▸ **EXERCISE DATA**:
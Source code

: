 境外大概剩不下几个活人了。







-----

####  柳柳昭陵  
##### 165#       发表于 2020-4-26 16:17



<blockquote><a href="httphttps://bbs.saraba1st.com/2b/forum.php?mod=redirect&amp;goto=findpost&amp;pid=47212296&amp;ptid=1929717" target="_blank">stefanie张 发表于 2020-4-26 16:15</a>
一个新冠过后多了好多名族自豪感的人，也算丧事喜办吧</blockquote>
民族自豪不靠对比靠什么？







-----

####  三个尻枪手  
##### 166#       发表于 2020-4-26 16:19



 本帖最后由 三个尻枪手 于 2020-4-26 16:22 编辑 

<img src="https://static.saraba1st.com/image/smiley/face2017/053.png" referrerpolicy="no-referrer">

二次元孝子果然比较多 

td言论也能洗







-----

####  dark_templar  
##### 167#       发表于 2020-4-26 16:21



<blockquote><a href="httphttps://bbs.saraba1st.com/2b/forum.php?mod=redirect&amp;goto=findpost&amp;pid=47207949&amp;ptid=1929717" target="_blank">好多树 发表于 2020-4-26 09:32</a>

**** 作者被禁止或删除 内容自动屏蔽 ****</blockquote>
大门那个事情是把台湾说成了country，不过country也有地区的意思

---

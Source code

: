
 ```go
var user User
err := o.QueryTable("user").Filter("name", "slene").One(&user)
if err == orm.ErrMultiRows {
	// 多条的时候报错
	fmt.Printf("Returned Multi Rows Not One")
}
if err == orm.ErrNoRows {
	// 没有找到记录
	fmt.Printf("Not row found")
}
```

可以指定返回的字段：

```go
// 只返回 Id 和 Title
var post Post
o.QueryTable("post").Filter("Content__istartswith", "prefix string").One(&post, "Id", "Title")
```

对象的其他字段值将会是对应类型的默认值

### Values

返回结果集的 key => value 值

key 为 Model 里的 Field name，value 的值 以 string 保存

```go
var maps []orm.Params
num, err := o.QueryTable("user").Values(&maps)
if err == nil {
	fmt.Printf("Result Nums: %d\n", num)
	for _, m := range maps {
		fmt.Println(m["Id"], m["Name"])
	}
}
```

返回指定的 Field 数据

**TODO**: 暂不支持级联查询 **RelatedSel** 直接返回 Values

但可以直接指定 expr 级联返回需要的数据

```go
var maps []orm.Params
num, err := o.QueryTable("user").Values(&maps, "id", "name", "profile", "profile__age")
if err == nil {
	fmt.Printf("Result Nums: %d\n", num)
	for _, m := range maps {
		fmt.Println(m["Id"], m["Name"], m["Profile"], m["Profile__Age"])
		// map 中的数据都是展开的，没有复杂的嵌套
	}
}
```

▸ **WHAT YOU ARE ASKED TO DO**: The answer must be every line of the records that holds the string "goto".

▸ **ANSWER AREA**:
<blockquote><a href="httphttps://bbs.saraba1st.com/2b/forum.php?mod=redirect&amp;goto=findpost&amp;pid=47212296&amp;ptid=1929717" target="_blank">stefanie张 发表于 2020-4-26 16:15</a>
<blockquote><a href="httphttps://bbs.saraba1st.com/2b/forum.php?mod=redirect&amp;goto=findpost&amp;pid=47207949&amp;ptid=1929717" target="_blank">好多树 发表于 2020-4-26 09:32</a>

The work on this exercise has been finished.